1 Die türkische Freundin meiner Großmutter

Pötzleinsdorfer Straße 42

Meine Großmutter hat mir immer von ihrer türkischen Freundin erzählt, die auf der Pötzleinsdorfer Allee in einer wunderschönen Villa wohnte. Mehr Informationen habe ich nicht, als ich mit der Recherche beginne – aber ich weiß immerhin, welches Haus gemeint ist. Und so tauche ich in verschiedene Quellen ein, befrage das Grundbuch, das Adressbuch, verschiedene Tageszeitungen und Bibliotheken. Was ich herausfinde, erstaunt mich sehr. Meszureh ist der Name besagter Freundin, wenige Jahre älter als meine Großmutter.

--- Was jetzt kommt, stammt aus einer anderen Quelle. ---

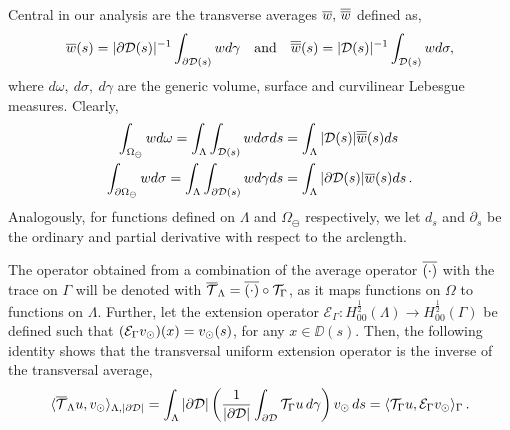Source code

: \documentclass[r]{siamart171218}
\newcommand{\miroold}[1]{{\color{black}#1}}
\begin{document}
Central in our analysis are the transverse averages $\overline{w},\,\overline{\overline{w}}$ defined as, 
\begin{gather*}
\overline{w}(s) = |\partial\mathcal{D}(s)|^{-1} \int_{\partial\mathcal{D}(s)} w d\gamma \quad \mbox{and} \quad 
\overline{\overline{w}}(s) = |\mathcal{D}(s)|^{-1} \int_{\mathcal{D}(s)} w d\sigma, 
\end{gather*}
where $d\omega, \ d\sigma, \ d\gamma$ are the generic volume, surface and curvilinear Lebesgue measures.
Clearly, 
\begin{gather*}
\int_{\Omega_{\ominus}} w d\omega 
= \int_\Lambda \int_{\mathcal{D}(s)} w d\sigma ds
= \int_\Lambda |\mathcal{D}(s)|\overline{\overline{w}}(s) ds\, 
\\
\int_{\partial\Omega_{\ominus}} w d\sigma 
= \int_\Lambda \int_{\partial\mathcal{D}(s)} w d\gamma ds
= \int_\Lambda  |\partial \mathcal{D}(s)| \overline{w}(s) ds\,. 
\end{gather*}
Analogously, for functions defined on $\Lambda$ and $\Omega_\ominus$ respectively, 
we let  $d_s$ and $\partial_s$ be the ordinary and partial derivative with respect to the arclength.

The operator obtained from a combination of the average operator $\overline{(\cdot)}$ with the trace on $\Gamma$ will be denoted with ${\overline{\mathcal{T}}_\Lambda} = \overline{(\cdot)} \circ {\mathcal{T}_\Gamma}$, as it maps functions on $\Omega$ to functions on $\Lambda$.
Further, let the extension operator $\mathcal{E}_{\Gamma}: H^{\frac 1 2}_{00}(\Lambda) \rightarrow H^{\frac 1 2}_{00}(\Gamma)$ be defined such that $(\mathcal{E}_{\miroold{\Gamma}}\vd)(x)=\vd(s)$, for any $x\in \DD(s)$. Then, the following identity shows that the transversal uniform extension operator is the inverse of the transversal average,
\begin{equation}\label{eq:ext}
\langle \mtrace u, \vd \rangle_{\Lambda, |\DD|} 
= \int _{\Lambda} |\DD| \left( \frac{1}{|\DD|} \int_{\DD} \trace u \, d\gamma \right) \vd \, ds 
= \langle \trace u, \ext \vd\rangle_{\Gamma}\,.
\end{equation}

\end{document}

Ab 1923 wohnt sie in der Villa, die ihre Eltern 1925 erwerben. Ihre Mutter heißt Ikbal Akif Akev, geborene Hikmet, ihr Vater Nuri Akif Akev – man kann sich vorstellen, dass die österreichischen Behörden diese Nachnamen immer unterschiedlich schreiben. Auch einen Bruder namens Hasan hat Meszureh. Seine Dissertation finde ich in der Nationalbibliothek, 1937 veröffentlicht unter dem Titel Die monetäre Krisen- und Konjunkturtheorie.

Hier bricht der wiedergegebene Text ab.